Originally, the area was called Blythebourne, a small hamlet composed of cottages built and developed in 1887 by Electus Litchfield, and then expanded with more housing by developer William Reynolds. It was served by the Brooklyn, Bath and Coney Island, a steam railroad that is today's elevated BMT West End Line; the line ran from Greenwood Cemetery to Coney Island when it was built in the 1860s. This line was put on an elevated structure in 1917.
The Sea Beach Railroad was another steam railroad. This railroad was named after the Sea Beach Palace Hotel, its southern terminal in 1879. In 1913, it was electrified and placed in an open cut.
In 1902, State Senator William H. Reynolds bought the land northeast of Blythebourne. The new area was then named Borough Park. Blythebourne was absorbed into Borough Park by the 1920s.
IS 223, The Montauk School
The New York City Department of Education operates Borough Park's public schools; NYCDOE's District 20 covers Borough Park. P.S./I.S. 180 Homewood School, a zoned public K-8 school, receives many bused-in students from other neighborhoods, including Bay Ridge and Bensonhurst. Many elementary schools have had mixed results from this student drain; for example, in 2004, a New York Times reporter stated that Public School 164 was "at only 89 percent of capacity because many children in the community attend yeshivas. Classes are small, the hallways quiet, the principal and assistant principal know every student by name." Subsequently, the percentage of children reading at or above the grade level has increased to 55% in 2004 from 40% in 1998 in an otherwise unchanged school.
Most Borough Park neighborhood parents send children to Jewish private schools (called yeshivot). In fact, virtually all the large population of school-children born into Borough Park's Hasidic families attend local yeshivas for boys and Bais Yaakov-type schools for girls. This had diminished the student population of local schools, such as The Montauk Intermediate School. The New York City Department of Education hoped to take advantage of the empty space and construct a small school, called the Kingsborough Early College School, inside Montauk. The Hasidic community was not pleased by the prospect of a new public school because it would bring "a bad element" (a supposed euphemism for immodestly attired girls), and protested the decision. The Community Educational Council heard these complaints and decided against expanding its public school system. Instead, an all girls 6-12 school, the Urban Assembly for School for Criminal Justice moved in, and occupies part of the 3rd floor and the entire 4th floor of the building with its over 500 girls. In addition, The Montauk School now serves mostly Asian students; and nearly a third of its nearly 1000 students are English as a New Language students. Together, the schools service nearly 1600 students, above the target capacity of 1422 students.

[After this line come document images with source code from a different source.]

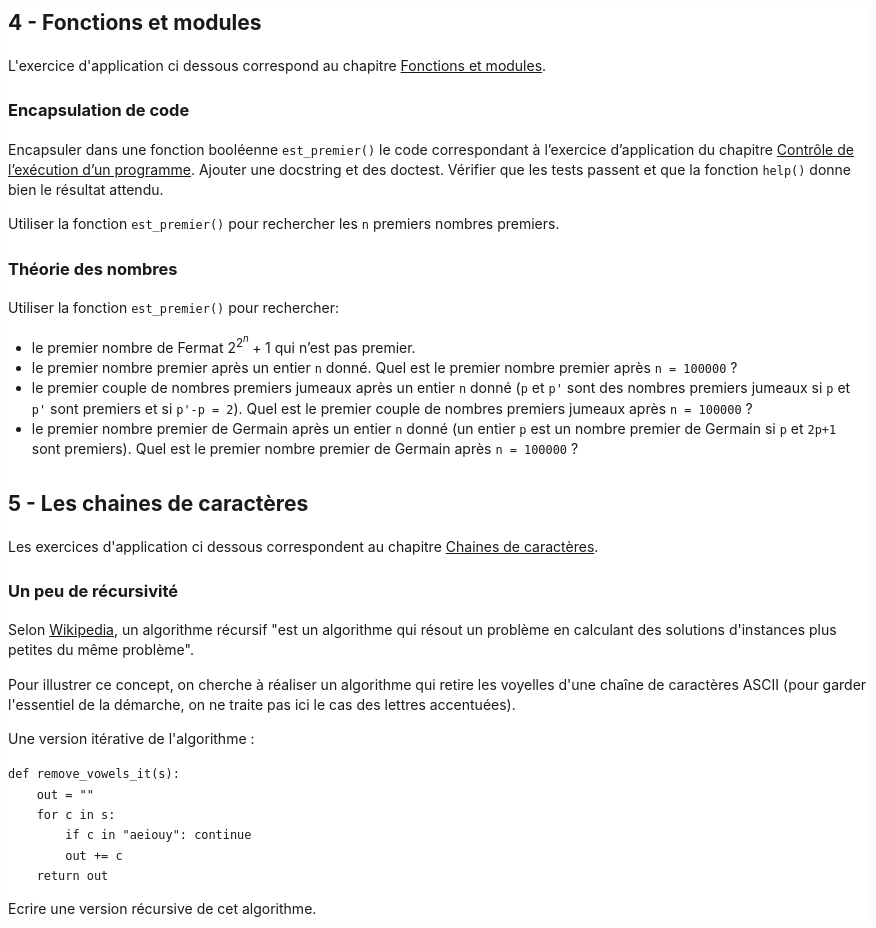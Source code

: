 ## 4 - Fonctions et modules

L'exercice d'application ci dessous correspond au chapitre [Fonctions et modules](https://perso.esiee.fr/~courivad/Python/04-fonctions.html).

### Encapsulation de code

Encapsuler dans une fonction booléenne `est_premier()` le code correspondant à l’exercice d’application du chapitre [Contrôle de l’exécution d’un programme](https://perso.esiee.fr/~courivad/Python/03-controle.html). Ajouter une docstring et des doctest. Vérifier que les tests passent et que la fonction `help()` donne bien le résultat attendu.

Utiliser la fonction `est_premier()` pour rechercher les `n` premiers nombres premiers.

### Théorie des nombres

Utiliser la fonction `est_premier()` pour rechercher:

- le premier nombre de Fermat $`2^{2^n}+1`$ qui n’est pas premier.
- le premier nombre premier après un entier `n` donné. Quel est le premier nombre premier après `n = 100000` ?
- le premier couple de nombres premiers jumeaux après un entier `n` donné (`p` et `p'` sont des nombres premiers jumeaux si `p` et `p'` sont premiers et si `p'-p = 2`). Quel est le premier couple de nombres premiers jumeaux après `n = 100000` ?
- le premier nombre premier de Germain après un entier `n` donné (un entier `p` est un nombre premier de Germain si `p` et `2p+1` sont premiers). Quel est le premier nombre premier de Germain après `n = 100000` ?


## 5 - Les chaines de caractères

Les exercices d'application ci dessous correspondent au chapitre [Chaines de caractères](https://perso.esiee.fr/~courivad/Python/05-chaines.html).

### Un peu de récursivité

Selon [Wikipedia](https://fr.wikipedia.org/wiki/Algorithme_r%C3%A9cursif), un algorithme récursif "est un algorithme qui résout un problème en calculant des solutions d'instances plus petites du même problème".

Pour illustrer ce concept, on cherche à réaliser un algorithme qui retire les voyelles d'une chaîne de caractères ASCII (pour garder l'essentiel de la démarche, on ne traite pas ici le cas des lettres accentuées).

Une version itérative de l'algorithme :

	def remove_vowels_it(s):
		out = ""
		for c in s:
			if c in "aeiouy": continue
			out += c
		return out
		
Ecrire une version récursive de cet algorithme.
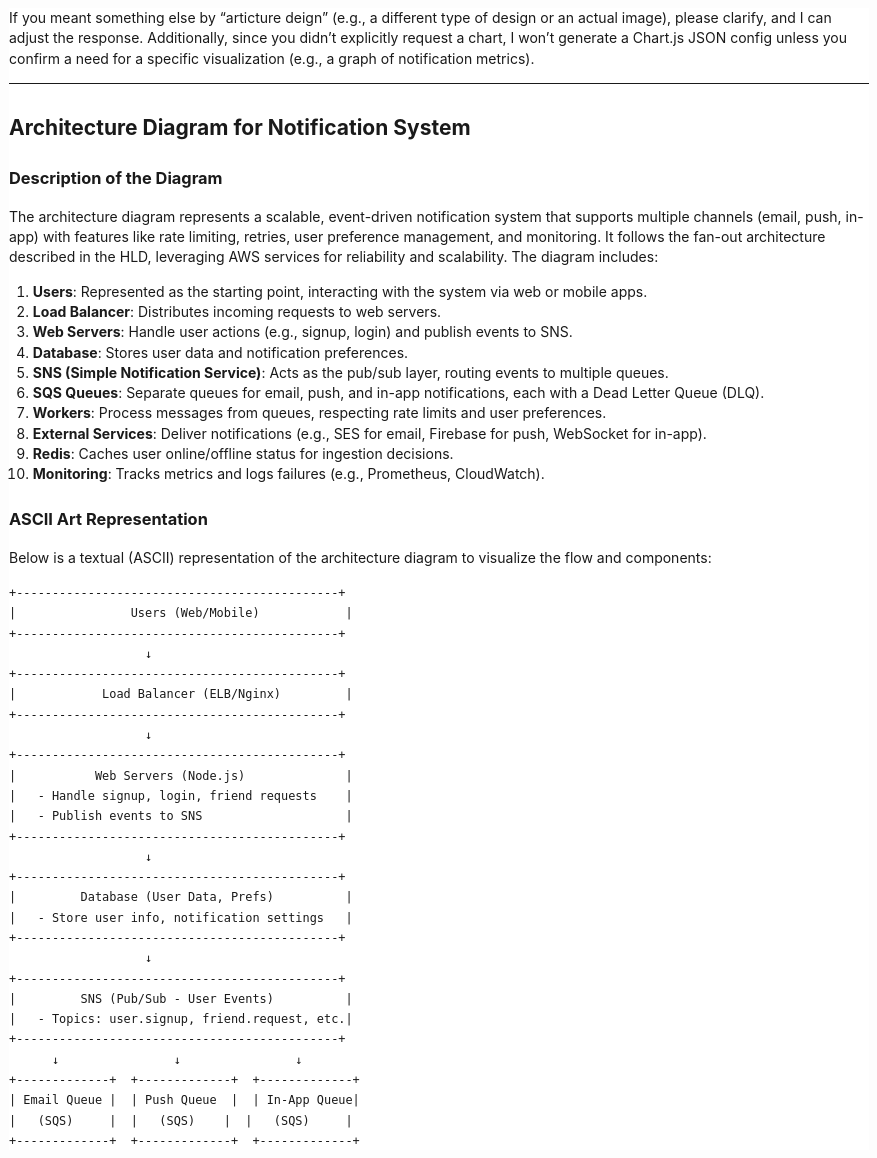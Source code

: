 If you meant something else by “articture deign” (e.g., a different type of design or an actual image), please clarify, and I can adjust the response. Additionally, since you didn’t explicitly request a chart, I won’t generate a Chart.js JSON config unless you confirm a need for a specific visualization (e.g., a graph of notification metrics).

---

## **Architecture Diagram for Notification System**

### **Description of the Diagram**
The architecture diagram represents a scalable, event-driven notification system that supports multiple channels (email, push, in-app) with features like rate limiting, retries, user preference management, and monitoring. It follows the fan-out architecture described in the HLD, leveraging AWS services for reliability and scalability. The diagram includes:

1. **Users**: Represented as the starting point, interacting with the system via web or mobile apps.
2. **Load Balancer**: Distributes incoming requests to web servers.
3. **Web Servers**: Handle user actions (e.g., signup, login) and publish events to SNS.
4. **Database**: Stores user data and notification preferences.
5. **SNS (Simple Notification Service)**: Acts as the pub/sub layer, routing events to multiple queues.
6. **SQS Queues**: Separate queues for email, push, and in-app notifications, each with a Dead Letter Queue (DLQ).
7. **Workers**: Process messages from queues, respecting rate limits and user preferences.
8. **External Services**: Deliver notifications (e.g., SES for email, Firebase for push, WebSocket for in-app).
9. **Redis**: Caches user online/offline status for ingestion decisions.
10. **Monitoring**: Tracks metrics and logs failures (e.g., Prometheus, CloudWatch).

### **ASCII Art Representation**

Below is a textual (ASCII) representation of the architecture diagram to visualize the flow and components:

```
+---------------------------------------------+
|                Users (Web/Mobile)            |
+---------------------------------------------+
                   ↓
+---------------------------------------------+
|            Load Balancer (ELB/Nginx)         |
+---------------------------------------------+
                   ↓
+---------------------------------------------+
|           Web Servers (Node.js)              |
|   - Handle signup, login, friend requests    |
|   - Publish events to SNS                    |
+---------------------------------------------+
                   ↓
+---------------------------------------------+
|         Database (User Data, Prefs)          |
|   - Store user info, notification settings   |
+---------------------------------------------+
                   ↓
+---------------------------------------------+
|         SNS (Pub/Sub - User Events)          |
|   - Topics: user.signup, friend.request, etc.|
+---------------------------------------------+
      ↓                ↓                ↓
+-------------+  +-------------+  +-------------+
| Email Queue |  | Push Queue  |  | In-App Queue|
|   (SQS)     |  |   (SQS)    |  |   (SQS)     |
+-------------+  +-------------+  +-------------+
```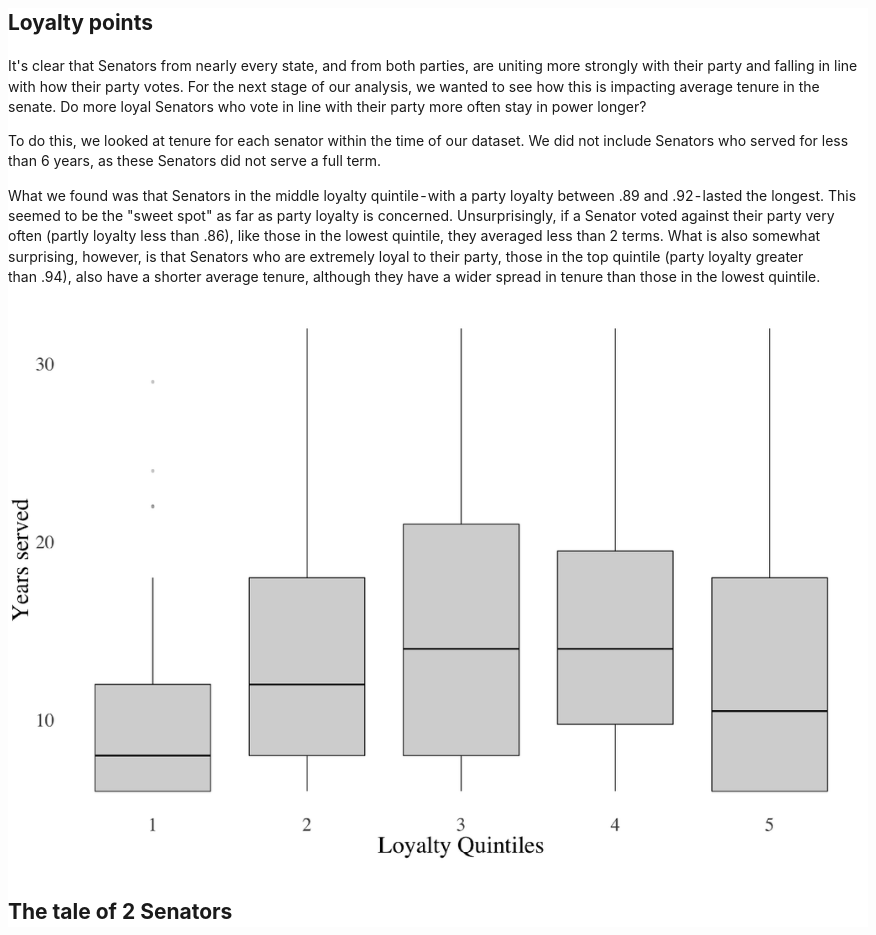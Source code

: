 ## Loyalty points

It's clear that Senators from nearly every state, and from both parties, are uniting more strongly with their party and falling in line with how their party votes. For the next stage of our analysis, we wanted to see how this is impacting average tenure in the senate. Do more loyal Senators who vote in line with their party more often stay in power longer?

To do this, we looked at tenure for each senator within the time of our dataset. We did not include Senators who served for less than 6 years, as these Senators did not serve a full term.

What we found was that Senators in the middle loyalty quintile - with a party loyalty between .89 and .92 - lasted the longest. This seemed to be the "sweet spot" as far as party loyalty is concerned. Unsurprisingly, if a Senator voted against their party very often (partly loyalty less than .86), like those in the lowest quintile, they averaged less than 2 terms. What is also somewhat surprising, however, is that Senators who are extremely loyal to their party, those in the top quintile (party loyalty greater than .94), also have a shorter average tenure, although they have a wider spread in tenure than those in the lowest quintile.

![](/assets/post_images/polarization/picture2_8.png)

## The tale of 2 Senators
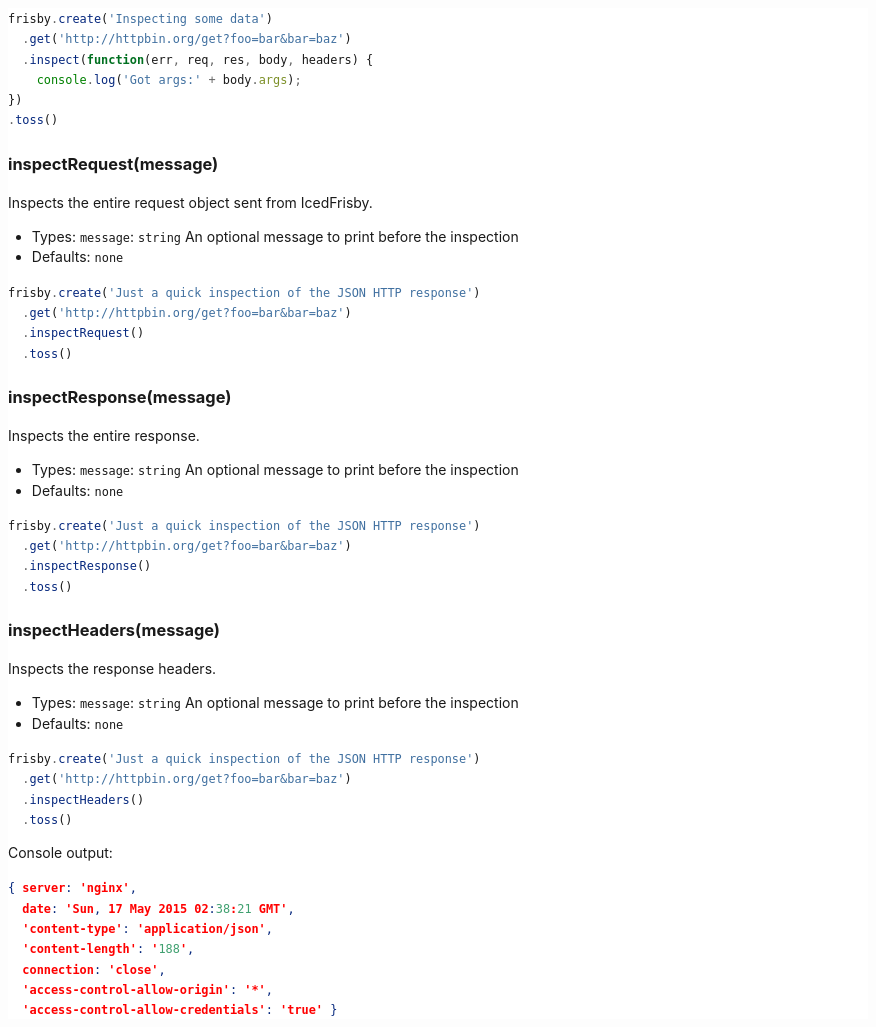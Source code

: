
 ```javascript
frisby.create('Inspecting some data')
  .get('http://httpbin.org/get?foo=bar&bar=baz')
  .inspect(function(err, req, res, body, headers) {
	console.log('Got args:' + body.args);
})
.toss()
```

### inspectRequest(message)
Inspects the entire request object sent from IcedFrisby.
* Types: `message`: `string` An optional message to print before the inspection
* Defaults: `none`

```javascript
frisby.create('Just a quick inspection of the JSON HTTP response')
  .get('http://httpbin.org/get?foo=bar&bar=baz')
  .inspectRequest()
  .toss()
```

### inspectResponse(message)
Inspects the entire response.
* Types: `message`: `string` An optional message to print before the inspection
* Defaults: `none`

```javascript
frisby.create('Just a quick inspection of the JSON HTTP response')
  .get('http://httpbin.org/get?foo=bar&bar=baz')
  .inspectResponse()
  .toss()
```

### inspectHeaders(message)
Inspects the response headers.
* Types: `message`: `string` An optional message to print before the inspection
* Defaults: `none`

```javascript
frisby.create('Just a quick inspection of the JSON HTTP response')
  .get('http://httpbin.org/get?foo=bar&bar=baz')
  .inspectHeaders()
  .toss()
```

Console output:
```json
{ server: 'nginx',
  date: 'Sun, 17 May 2015 02:38:21 GMT',
  'content-type': 'application/json',
  'content-length': '188',
  connection: 'close',
  'access-control-allow-origin': '*',
  'access-control-allow-credentials': 'true' }
```
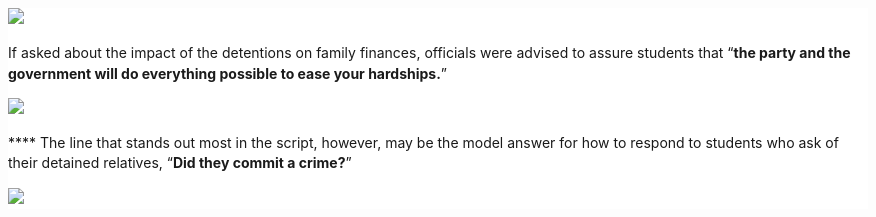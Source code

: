 </div>

</div>

</div>

<div class="rad-slideshow-item image index-1">

<div class="rad-asset-wrapper">

![](https://static01.nyt.com/newsgraphics/2019/10/21/xinjiang-article/13c819960fa0d589a50c0179792cdbf8c4b72c5b/doc3-highlight-02.jpg)

</div>

<div class="rad-caption">

<div class="rad-caption-wrapper">

<span class="rad-caption-text">If asked about the impact of the
detentions on family finances, officials were advised to assure students
that “**the party and the government will do everything possible to ease
your hardships.**”</span>
<span class="rad-credit" itemprop="copyrightHolder"></span>

</div>

</div>

</div>

<div class="rad-slideshow-item image index-2">

<div class="rad-asset-wrapper">

![](https://static01.nyt.com/newsgraphics/2019/10/21/xinjiang-article/13c819960fa0d589a50c0179792cdbf8c4b72c5b/doc3-highlight-03.jpg)

</div>

<div class="rad-caption">

<div class="rad-caption-wrapper">

<span class="rad-caption-text"> **** The line that stands out most in
the script, however, may be the model answer for how to respond to
students who ask of their detained relatives, “**Did they commit a
crime?**”</span>
<span class="rad-credit" itemprop="copyrightHolder"></span>

</div>

</div>

</div>

<div class="rad-slideshow-item image index-3">

<div class="rad-asset-wrapper">

![](https://static01.nyt.com/newsgraphics/2019/10/21/xinjiang-article/13c819960fa0d589a50c0179792cdbf8c4b72c5b/doc3-highlight-04.jpg)

</div>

The B8, B9, B11, B16, B35 New York City Bus routes serve the area, as well as the private B110 bus route to the predominantly Jewish neighborhood of Williamsburg. The New York City Subway's BMT West End Line, serving the D train, is at 55th Street, 50th Street, and Fort Hamilton Parkway. The IND Culver Line, serving the F train, runs along McDonald Avenue, the eastern border of Borough Park. The BMT Sea Beach Line on the N service also serves the neighborhood at Fort Hamilton Parkway. Borough Parks major avenues run north south, and run against Greenwood Cemetery. Its major shopping districts are 13th Avenue, 16th Avenue and 18th Avenue.
Health care and hospitals
Maimonides Medical Center has 679 beds, a full ER with a level 2 trauma center, maturity wards, and Psychiatric services. It includes a large outpatient clinics program and is a major teaching hospital in the state of New York.